The Blonskys took advantage of the resettlement programs for the internally displaced to start their own business. With the funds acquired, they purchased stainless steel equipment and furniture for the production facility. They also began large-scale construction of a two-story cellar for cheese aging.
In two years, the Blonsky family cheese factory built up a sufficient customer base. Now they are the owners of a fully-fledged business producing artisanal cheeses. The farmstead has facilities for boiling, fermentation, and the aging of cheese. Packaging and tastings take place here as well.
"I was said, 'A village! What have you come up with? Who's gonna come to you?' And I say it’s just a spot on the map, a piece of geography. Doesn’t matter whether it’s Vovnianka or Luhansk. Because the main thing is what you do. And you have to love what you do. Then the success will come."

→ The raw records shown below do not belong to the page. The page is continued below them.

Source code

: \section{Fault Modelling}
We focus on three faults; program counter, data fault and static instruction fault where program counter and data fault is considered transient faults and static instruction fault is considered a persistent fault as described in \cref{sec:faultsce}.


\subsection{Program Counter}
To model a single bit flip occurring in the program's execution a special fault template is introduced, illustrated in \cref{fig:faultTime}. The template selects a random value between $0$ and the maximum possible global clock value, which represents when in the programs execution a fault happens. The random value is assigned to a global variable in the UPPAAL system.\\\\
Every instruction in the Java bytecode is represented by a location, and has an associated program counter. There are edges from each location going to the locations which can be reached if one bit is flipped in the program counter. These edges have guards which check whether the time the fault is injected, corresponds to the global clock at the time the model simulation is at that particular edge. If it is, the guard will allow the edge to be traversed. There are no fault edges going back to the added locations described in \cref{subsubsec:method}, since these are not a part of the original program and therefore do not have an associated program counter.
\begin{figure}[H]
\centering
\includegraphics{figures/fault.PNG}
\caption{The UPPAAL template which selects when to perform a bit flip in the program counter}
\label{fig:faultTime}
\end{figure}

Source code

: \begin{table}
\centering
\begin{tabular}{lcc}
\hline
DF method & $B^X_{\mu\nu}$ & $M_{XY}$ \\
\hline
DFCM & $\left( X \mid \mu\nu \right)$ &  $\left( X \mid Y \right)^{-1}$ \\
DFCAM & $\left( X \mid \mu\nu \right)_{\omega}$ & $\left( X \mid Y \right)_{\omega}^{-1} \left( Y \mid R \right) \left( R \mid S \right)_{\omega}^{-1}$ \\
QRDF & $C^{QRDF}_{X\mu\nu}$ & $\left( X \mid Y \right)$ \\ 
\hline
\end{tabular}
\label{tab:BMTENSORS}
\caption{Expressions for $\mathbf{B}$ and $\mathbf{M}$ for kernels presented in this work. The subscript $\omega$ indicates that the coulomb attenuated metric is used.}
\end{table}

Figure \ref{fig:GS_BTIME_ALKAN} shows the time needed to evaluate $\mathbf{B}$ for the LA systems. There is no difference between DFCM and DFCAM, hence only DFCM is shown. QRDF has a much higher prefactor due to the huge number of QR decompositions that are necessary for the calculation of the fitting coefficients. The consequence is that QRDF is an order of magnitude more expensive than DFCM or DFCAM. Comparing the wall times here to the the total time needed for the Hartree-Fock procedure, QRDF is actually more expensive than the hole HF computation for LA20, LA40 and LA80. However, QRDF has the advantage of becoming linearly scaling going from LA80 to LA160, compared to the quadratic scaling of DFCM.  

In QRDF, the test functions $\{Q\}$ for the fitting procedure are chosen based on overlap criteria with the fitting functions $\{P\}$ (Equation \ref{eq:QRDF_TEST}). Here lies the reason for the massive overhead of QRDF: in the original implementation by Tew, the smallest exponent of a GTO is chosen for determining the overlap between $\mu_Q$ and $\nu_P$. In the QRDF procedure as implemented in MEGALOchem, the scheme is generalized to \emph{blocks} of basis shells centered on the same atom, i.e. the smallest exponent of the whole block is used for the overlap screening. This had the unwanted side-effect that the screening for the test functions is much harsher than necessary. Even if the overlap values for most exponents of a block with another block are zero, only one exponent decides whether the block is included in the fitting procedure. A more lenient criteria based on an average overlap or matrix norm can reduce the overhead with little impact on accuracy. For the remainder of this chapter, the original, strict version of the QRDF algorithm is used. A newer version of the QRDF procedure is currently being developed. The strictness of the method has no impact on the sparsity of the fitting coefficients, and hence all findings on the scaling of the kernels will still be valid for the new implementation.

Initially, Oleksandr was buying milk for cheese around Vovnianka, from 40 village goat-keepers. But the lack of milk quality control forced him to get his own herd. Today the farm has more than 50 animals, including 22 dairy goats. Maryna looks for clients, processes orders, packs and sends products. She also monitors the new small business support grants. Oleksandr takes care of animal feeding and produces the cheese.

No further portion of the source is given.